Frankrijk had namelijk net zoals Duitsland richting de Eerste Wereldoorlog een onbevredigbare behoefte aan grondstoffen en materialen betreffende het legerarsenaal. Men diende zelfs de wapens uit hun reserves (lees vaak oudere) onder hun soldaten verdelen. Niet alle grondtroepen konden namelijk uitgerust worden met het toen geldende vuurwapen van het type M1886 Lebel als M1892 Berthier. Daarom werd naast het M1866 Chassepot ook de M1874 Gras opnieuw van stal gehaald.

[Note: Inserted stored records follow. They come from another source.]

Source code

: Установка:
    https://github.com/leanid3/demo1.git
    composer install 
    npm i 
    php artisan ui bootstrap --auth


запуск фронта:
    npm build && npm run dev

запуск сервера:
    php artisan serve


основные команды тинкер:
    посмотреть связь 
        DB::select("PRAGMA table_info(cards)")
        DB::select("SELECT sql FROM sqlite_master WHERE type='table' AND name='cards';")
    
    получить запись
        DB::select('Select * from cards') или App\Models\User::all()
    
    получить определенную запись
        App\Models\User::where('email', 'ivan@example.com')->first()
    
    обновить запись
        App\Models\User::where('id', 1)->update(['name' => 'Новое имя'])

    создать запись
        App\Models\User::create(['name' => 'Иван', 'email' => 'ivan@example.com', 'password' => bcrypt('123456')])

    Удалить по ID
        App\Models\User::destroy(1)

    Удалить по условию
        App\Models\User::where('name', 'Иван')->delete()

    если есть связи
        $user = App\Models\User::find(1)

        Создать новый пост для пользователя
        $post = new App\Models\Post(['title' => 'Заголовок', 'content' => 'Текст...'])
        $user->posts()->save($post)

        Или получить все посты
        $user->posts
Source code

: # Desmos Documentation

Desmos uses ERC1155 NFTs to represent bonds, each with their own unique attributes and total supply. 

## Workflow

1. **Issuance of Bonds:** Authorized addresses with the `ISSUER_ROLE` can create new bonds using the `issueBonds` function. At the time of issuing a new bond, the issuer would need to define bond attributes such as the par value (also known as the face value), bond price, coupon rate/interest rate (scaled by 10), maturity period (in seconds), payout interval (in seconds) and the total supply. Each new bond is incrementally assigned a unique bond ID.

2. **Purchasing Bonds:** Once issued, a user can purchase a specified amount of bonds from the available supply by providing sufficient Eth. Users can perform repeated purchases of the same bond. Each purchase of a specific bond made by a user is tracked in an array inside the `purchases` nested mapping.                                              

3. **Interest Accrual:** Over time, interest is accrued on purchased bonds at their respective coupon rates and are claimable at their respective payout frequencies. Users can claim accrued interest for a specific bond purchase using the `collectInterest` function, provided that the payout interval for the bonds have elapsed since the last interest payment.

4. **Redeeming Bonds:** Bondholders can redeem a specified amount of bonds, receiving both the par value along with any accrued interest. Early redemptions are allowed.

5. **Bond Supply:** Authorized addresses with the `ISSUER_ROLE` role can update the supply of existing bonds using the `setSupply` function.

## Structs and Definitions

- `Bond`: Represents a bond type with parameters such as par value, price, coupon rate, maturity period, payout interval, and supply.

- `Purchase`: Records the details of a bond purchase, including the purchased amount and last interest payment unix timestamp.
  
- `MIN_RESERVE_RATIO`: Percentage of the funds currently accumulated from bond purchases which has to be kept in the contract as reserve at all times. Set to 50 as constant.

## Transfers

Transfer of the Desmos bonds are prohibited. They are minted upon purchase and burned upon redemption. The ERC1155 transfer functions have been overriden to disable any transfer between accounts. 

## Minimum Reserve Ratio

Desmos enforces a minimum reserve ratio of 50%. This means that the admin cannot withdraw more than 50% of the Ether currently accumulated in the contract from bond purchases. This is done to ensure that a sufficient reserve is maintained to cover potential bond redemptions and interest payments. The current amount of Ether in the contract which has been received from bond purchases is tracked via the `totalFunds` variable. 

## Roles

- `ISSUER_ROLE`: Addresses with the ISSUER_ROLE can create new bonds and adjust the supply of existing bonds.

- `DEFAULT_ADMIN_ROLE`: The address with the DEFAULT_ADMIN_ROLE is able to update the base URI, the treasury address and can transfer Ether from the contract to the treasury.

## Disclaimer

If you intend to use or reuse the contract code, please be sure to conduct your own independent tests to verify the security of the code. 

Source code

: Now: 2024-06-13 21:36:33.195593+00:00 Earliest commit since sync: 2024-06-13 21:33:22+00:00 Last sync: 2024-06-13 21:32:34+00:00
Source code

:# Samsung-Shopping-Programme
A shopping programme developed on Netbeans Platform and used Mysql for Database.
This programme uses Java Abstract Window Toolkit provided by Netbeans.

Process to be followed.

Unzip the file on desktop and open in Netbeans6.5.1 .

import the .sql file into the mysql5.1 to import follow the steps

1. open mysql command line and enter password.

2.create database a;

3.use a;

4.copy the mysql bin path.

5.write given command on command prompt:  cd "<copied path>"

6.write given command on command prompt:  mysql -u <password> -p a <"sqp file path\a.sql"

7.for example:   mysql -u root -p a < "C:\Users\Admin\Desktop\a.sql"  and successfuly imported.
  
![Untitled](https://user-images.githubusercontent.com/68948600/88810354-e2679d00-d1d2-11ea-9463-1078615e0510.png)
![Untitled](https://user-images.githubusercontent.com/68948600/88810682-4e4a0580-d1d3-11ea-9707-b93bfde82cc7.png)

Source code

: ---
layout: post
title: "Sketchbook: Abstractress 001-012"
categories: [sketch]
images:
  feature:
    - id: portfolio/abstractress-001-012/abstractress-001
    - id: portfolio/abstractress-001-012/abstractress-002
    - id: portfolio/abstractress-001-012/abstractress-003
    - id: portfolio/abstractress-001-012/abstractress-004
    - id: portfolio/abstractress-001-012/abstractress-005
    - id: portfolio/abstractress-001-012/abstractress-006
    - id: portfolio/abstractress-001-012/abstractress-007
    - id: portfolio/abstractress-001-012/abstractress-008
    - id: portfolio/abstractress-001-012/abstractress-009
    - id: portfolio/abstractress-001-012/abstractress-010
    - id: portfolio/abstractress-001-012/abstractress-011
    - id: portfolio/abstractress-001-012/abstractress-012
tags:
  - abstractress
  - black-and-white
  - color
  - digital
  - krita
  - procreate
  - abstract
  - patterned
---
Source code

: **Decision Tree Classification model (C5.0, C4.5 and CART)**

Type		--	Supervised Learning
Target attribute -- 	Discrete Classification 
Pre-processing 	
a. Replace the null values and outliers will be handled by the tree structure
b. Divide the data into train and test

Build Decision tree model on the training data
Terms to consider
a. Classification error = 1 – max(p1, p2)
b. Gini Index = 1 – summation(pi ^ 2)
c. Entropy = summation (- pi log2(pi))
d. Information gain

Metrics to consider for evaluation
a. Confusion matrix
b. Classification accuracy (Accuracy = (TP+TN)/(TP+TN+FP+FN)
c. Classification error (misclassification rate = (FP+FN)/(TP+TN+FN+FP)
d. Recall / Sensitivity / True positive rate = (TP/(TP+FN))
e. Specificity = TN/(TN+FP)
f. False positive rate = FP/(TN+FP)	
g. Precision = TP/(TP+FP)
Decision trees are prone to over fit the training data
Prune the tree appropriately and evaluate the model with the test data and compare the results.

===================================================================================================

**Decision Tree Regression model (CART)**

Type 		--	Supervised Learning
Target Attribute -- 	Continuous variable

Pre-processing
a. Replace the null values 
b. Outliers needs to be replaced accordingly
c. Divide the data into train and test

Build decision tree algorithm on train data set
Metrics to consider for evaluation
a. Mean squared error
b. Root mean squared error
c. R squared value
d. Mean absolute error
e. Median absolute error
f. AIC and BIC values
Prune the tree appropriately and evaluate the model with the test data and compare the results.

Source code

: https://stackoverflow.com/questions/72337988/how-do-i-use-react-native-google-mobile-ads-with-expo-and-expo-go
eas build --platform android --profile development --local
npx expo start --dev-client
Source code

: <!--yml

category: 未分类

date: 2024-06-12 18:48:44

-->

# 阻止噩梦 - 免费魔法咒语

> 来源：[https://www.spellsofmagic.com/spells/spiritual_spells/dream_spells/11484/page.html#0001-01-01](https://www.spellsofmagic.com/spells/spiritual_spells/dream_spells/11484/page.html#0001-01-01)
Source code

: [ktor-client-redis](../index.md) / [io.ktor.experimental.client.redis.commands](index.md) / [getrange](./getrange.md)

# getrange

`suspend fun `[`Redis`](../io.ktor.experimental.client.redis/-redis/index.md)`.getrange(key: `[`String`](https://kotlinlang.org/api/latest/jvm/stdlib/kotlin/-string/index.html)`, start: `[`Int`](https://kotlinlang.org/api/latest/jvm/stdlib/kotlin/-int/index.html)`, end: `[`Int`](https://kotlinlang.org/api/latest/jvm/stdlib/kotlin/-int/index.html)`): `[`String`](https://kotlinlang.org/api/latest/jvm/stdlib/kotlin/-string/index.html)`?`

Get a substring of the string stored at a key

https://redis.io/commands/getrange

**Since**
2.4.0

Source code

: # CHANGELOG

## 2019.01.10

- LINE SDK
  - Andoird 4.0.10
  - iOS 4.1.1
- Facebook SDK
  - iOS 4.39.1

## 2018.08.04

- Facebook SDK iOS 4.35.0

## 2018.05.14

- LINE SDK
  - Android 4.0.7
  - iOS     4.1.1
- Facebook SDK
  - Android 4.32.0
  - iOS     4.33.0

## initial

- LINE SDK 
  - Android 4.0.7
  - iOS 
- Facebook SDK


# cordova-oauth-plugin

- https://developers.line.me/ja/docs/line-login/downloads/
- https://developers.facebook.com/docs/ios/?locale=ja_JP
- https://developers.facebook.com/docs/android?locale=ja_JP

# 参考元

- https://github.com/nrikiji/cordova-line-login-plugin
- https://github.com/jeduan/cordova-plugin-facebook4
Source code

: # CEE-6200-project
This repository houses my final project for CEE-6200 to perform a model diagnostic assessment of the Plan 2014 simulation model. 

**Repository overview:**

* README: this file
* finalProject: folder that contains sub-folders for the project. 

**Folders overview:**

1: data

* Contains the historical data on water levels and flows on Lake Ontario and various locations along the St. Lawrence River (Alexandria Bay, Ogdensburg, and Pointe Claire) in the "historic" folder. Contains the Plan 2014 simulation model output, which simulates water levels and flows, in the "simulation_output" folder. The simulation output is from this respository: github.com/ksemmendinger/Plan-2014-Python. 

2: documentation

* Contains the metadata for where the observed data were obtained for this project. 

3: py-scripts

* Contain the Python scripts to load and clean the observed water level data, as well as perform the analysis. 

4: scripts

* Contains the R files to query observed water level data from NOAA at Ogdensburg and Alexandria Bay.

Het bijbehorende bajonet heeft een driekantig lemmet met een platte rug en handvat dat veel tijd en materiaal kostte om te produceren. Geplaatst op het lange M1874 geweer was deze bajonet zelfs zeer erg onhandig in de loopgraven.

114

Bovenaan het lemmet staat vaak de fabriek en datum van fabricatie. Kleine stempels op de pareerstang en begin van het lemmet kunnen wijzen op gebruik door speciale, zeldzamere eenheden zoals de marine (anker) en koloniale troepen. Sommige handelaars/verzamelaars proberen een lemmet dat in slechte staat is te “restaureren” door het te polijsten. Hierdoor worden de aanwezige gravures, en zeker die met de fabrikant bovenop het lemmet, minder diep wat de waarde van een stuk doet dalen. Ook het Griekse leger wenste zich met M1874 Gras geweren en bajonetten uit te rusten en ze contacteerden hiervoor de Franse overheid. Die was echter te druk bezig om het eigen leger opnieuw uit te rusten na de nederlaag tegen Duitsland na de Frans-Duitse oorlog (1870-71). Daarom plaatste Griekenland een bestelling voor de M1874 met bijbehorende bajonetten bij het Oostenrijks-Hongaarse Steyr. De Griekse versie verschilt van de Franse aan de loopring en de pommel.

Afbeelding 56: De aangetroffen bajonet in Diest (boven) en het 1874 Gras geweer met bijbehorende bajonet.